As abelhas-sem-ferrão são responsáveis por polinizar árvores em florestas tropicais e de plantas comerciais, sendo muito utilizadas no Brasil para a produção de mel, atividade conhecida como meliponicultura.
Segundo o Inma, o tráfico dessas espécies para regiões em que não são nativas facilita a disseminação de parasitas e predadores, contribuindo para o desaparecimento das abelhas.
"Muitas discussões estão focadas nos efeitos do aquecimento global na biodiversidade, mas temos questões muito urgentes para tratar. Espécies sumirão da natureza devido ao tráfico muito antes que o clima consiga afetá-las negativamente”, esclarece o pesquisador.
Entre as espécies mais cobiçadas para a venda ilegal estão a mandaguari (Scaptotrigona spp), e a uruçu-capixaba (Melipona capixaba) e a uruçu-nordestina (Melipona scutellaris), sendo que as duas últimas em perigo de extinção.
A pesquisa localizou vendedores em 85 cidades brasileiras, sendo a maioria em regiões próximas da Mata Atlântica. Foram 308 anúncios de venda observados no estudo.
As colônias são vendidas a preços que variam de R$ 700 a R$ 5 mil, e comercializadas em caixas de madeira de diversos modelos ou em iscas de garrafas pet.
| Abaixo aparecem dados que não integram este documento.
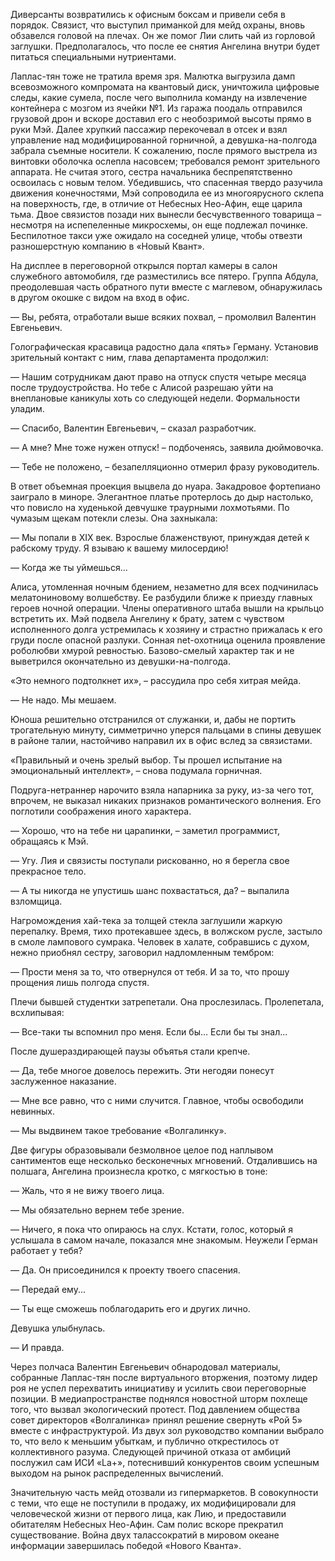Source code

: Диверсанты возвратились к офисным боксам и привели себя в порядок. Связист, что выступил приманкой для мейд охраны, вновь обзавелся головой на плечах. Он же помог Лии слить чай из горловой заглушки. Предполагалось, что после ее снятия Ангелина внутри будет питаться специальными нутриентами.

Лаплас-тян тоже не тратила время зря. Малютка выгрузила дамп всевозможного компромата на квантовый диск, уничтожила цифровые следы, какие сумела, после чего выполнила команду на извлечение контейнера с мозгом из ячейки №1. Из гаража поодаль отправился грузовой дрон и вскоре доставил его с необозримой высоты прямо в руки Мэй. Далее хрупкий пассажир перекочевал в отсек и взял управление над модифицированной горничной, а девушка-на-полгода забрала съемные носители. К сожалению, после прямого выстрела из винтовки оболочка ослепла насовсем; требовался ремонт зрительного аппарата. Не считая этого, сестра начальника беспрепятственно освоилась с новым телом. Убедившись, что спасенная твердо разучила движения конечностями, Мэй сопроводила ее из многоярусного склепа на поверхность, где, в отличие от Небесных Нео-Афин, еще царила тьма. Двое связистов позади них вынесли бесчувственного товарища – несмотря на испепеленные микросхемы, он еще подлежал починке. Беспилотное такси уже ожидало на соседней улице, чтобы отвезти разношерстную компанию в «Новый Квант».

На дисплее в переговорной открылся портал камеры в салон служебного автомобиля, где разместились все пятеро. Группа Абдула, преодолевшая часть обратного пути вместе с маглевом, обнаружилась в другом окошке с видом на вход в офис. 

— Вы, ребята, отработали выше всяких похвал, – промолвил Валентин Евгеньевич. 

Голографическая красавица радостно дала «пять» Герману. Установив зрительный контакт с ним, глава департамента продолжил:

— Нашим сотрудникам дают право на отпуск спустя четыре месяца после трудоустройства. Но тебе с Алисой разрешаю уйти на внеплановые каникулы хоть со следующей недели. Формальности уладим.

— Спасибо, Валентин Евгеньевич, – сказал разработчик.

— А мне? Мне тоже нужен отпуск! – подбоченясь, заявила дюймовочка.

— Тебе не положено, – безапелляционно отмерил фразу руководитель.

В ответ объемная проекция выцвела до нуара. Закадровое фортепиано заиграло в миноре. Элегантное платье протерлось до дыр настолько, что повисло на худенькой девчушке траурными лохмотьями. По чумазым щекам потекли слезы. Она захныкала:

— Мы попали в XIX век. Взрослые блаженствуют, принуждая детей к рабскому труду. Я взываю к вашему милосердию!

— Когда же ты уймешься...

Алиса, утомленная ночным бдением, незаметно для всех подчинилась мелатониновому волшебству. Ее разбудили ближе к приезду главных героев ночной операции. Члены оперативного штаба вышли на крыльцо встретить их. Мэй подвела Ангелину к брату, затем с чувством исполненного долга устремилась к хозяину и страстно прижалась к его груди после опасной разлуки. Сонная net-охотница оценила проявление роболюбви хмурой ревностью. Базово-смелый характер так и не выветрился окончательно из девушки-на-полгода.

«Это немного подтолкнет их», – рассудила про себя хитрая мейда.

— Не надо. Мы мешаем.

Юноша решительно отстранился от служанки, и, дабы не портить трогательную минуту, симметрично уперся пальцами в спины девушек в районе талии, настойчиво направил их в офис вслед за связистами.

«Правильный и очень зрелый выбор. Ты прошел испытание на эмоциональный интеллект», – снова подумала горничная.

Подруга-нетраннер нарочито взяла напарника за руку, из-за чего тот, впрочем, не выказал никаких признаков романтического волнения. Его поглотили соображения иного характера.

— Хорошо, что на тебе ни царапинки, – заметил программист, обращаясь к Мэй.

— Угу. Лия и связисты поступали рискованно, но я берегла свое прекрасное тело.

— А ты никогда не упустишь шанс похвастаться, да? – выпалила взломщица.

Нагромождения хай-тека за толщей стекла заглушили жаркую перепалку. Время, тихо протекавшее здесь, в волжском русле, застыло в смоле лампового сумрака. Человек в халате, собравшись с духом, нежно приобнял сестру, заговорил надломленным тембром:

— Прости меня за то, что отвернулся от тебя. И за то, что прошу прощения лишь полгода спустя.

Плечи бывшей студентки затрепетали. Она прослезилась. Пролепетала, всхлипывая:

— Все-таки ты вспомнил про меня. Если бы... Если бы ты знал...

После душераздирающей паузы объятья стали крепче.

— Да, тебе многое довелось пережить. Эти негодяи понесут заслуженное наказание.

— Мне все равно, что с ними случится. Главное, чтобы освободили невинных.

— Мы выдвинем такое требование «Волгалинку».

Две фигуры образовывали безмолвное целое под наплывом сантиментов еще несколько бесконечных мгновений. Отдалившись на полшага, Ангелина произнесла кротко, с мягкостью в тоне:

— Жаль, что я не вижу твоего лица.

— Мы обязательно вернем тебе зрение.

— Ничего, я пока что опираюсь на слух. Кстати, голос, который я услышала в самом начале, показался мне знакомым. Неужели Герман работает у тебя?

— Да. Он присоединился к проекту твоего спасения.

— Передай ему...

— Ты еще сможешь поблагодарить его и других лично.

Девушка улыбнулась.

— И правда.

Через полчаса Валентин Евгеньевич обнародовал материалы, собранные Лаплас-тян после виртуального вторжения, поэтому лидер роя не успел перехватить инициативу и усилить свои переговорные позиции. В медиапространстве поднялся новостной шторм похлеще того, что вызвал экологический протест. Под давлением общества совет директоров «Волгалинка» принял решение свернуть «Рой 5» вместе с инфраструктурой. Из двух зол руководство компании выбрало то, что вело к меньшим убыткам, и публично открестилось от коллективного разума. Следующей причиной отказа от амбиций послужил сам ИСИ «La+», потеснивший конкурентов своим успешным выходом на рынок распределенных вычислений.

Значительную часть мейд отозвали из гипермаркетов. В совокупности с теми, что еще не поступили в продажу, их модифицировали для человеческой жизни от первого лица, как Лию, и предоставили обитателям Небесных Нео-Афин. Сам полис вскоре прекратил существование. Война двух талассократий в мировом океане информации завершилась победой «Нового Кванта».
Os ninhos são retirados da natureza e as abelhas são levadas para longas distâncias, sobretudo para localidades fora das áreas de onde são nativas.
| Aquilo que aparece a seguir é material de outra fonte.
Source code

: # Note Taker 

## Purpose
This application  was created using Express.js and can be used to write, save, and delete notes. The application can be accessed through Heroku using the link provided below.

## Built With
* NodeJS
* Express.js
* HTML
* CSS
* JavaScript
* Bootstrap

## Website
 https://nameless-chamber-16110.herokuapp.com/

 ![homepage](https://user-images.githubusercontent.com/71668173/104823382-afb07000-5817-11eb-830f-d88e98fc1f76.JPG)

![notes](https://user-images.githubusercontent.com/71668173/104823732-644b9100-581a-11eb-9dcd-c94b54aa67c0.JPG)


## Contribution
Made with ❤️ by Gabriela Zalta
Além das abelhas produtoras de mel, também são vendidas ilegalmente espécies sem potencial para a produção melífera, como a boca-de-sapo (Partamona helleri) e mombucão (Cephalotrigona capitata), cujo mel não apresenta sabor palatável.
"Esses dados revelam um preocupante mercado de criadores e de colecionadores ávidos pelos mais diferentes grupos, independente do potencial produtivo da espécie em alguns casos”, analisou o pesquisador
De acordo com Antônio, o Brasil é o maior produtor de mel do mundo e, apesar de a atividade ser o desejo de quem comercializa de forma ilegal as abelhas, não pode ser colocada como culpada.
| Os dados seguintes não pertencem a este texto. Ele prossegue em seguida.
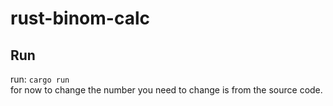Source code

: # rust-binom-calc
## Run
run: ``cargo run``  
for now to change the number you need to change is from the source code.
"A meliponicultura não é a vilã dessa história. A atividade pode, ao contrário, contribuir para a conservação das abelhas, evitando a ação dos meleiros, pessoas que exterminam colônias somente para retirar o mel. Ninhos manejados por meliponicultores podem produzir mel e ser multiplicados por muitos anos", explicou.
O aparecimento dessas abelhas em áreas urbanas com poucos recursos naturais pode ser o principal fator para a extinção de algumas espécies.
"Parasitas podem ser levados ‘na carona’ com essas colônias, afetando populações de abelhas nativas e manejadas, e as condições climáticas nas novas localidades podem não ser adequadas para as espécies, o que também colabora com o alto potencial de perda de colônias”, destacou Antônio.
O estudo realizado pelo Inma traz como prováveis soluções para o tráfico das espécies a educação de meliponicultores e o cumprimento de leis ambientes, com aplicação de sanções para os crimes ambientais cometidos por vendedores que comercializam grandes quantidades de ninhos de forma clandestina.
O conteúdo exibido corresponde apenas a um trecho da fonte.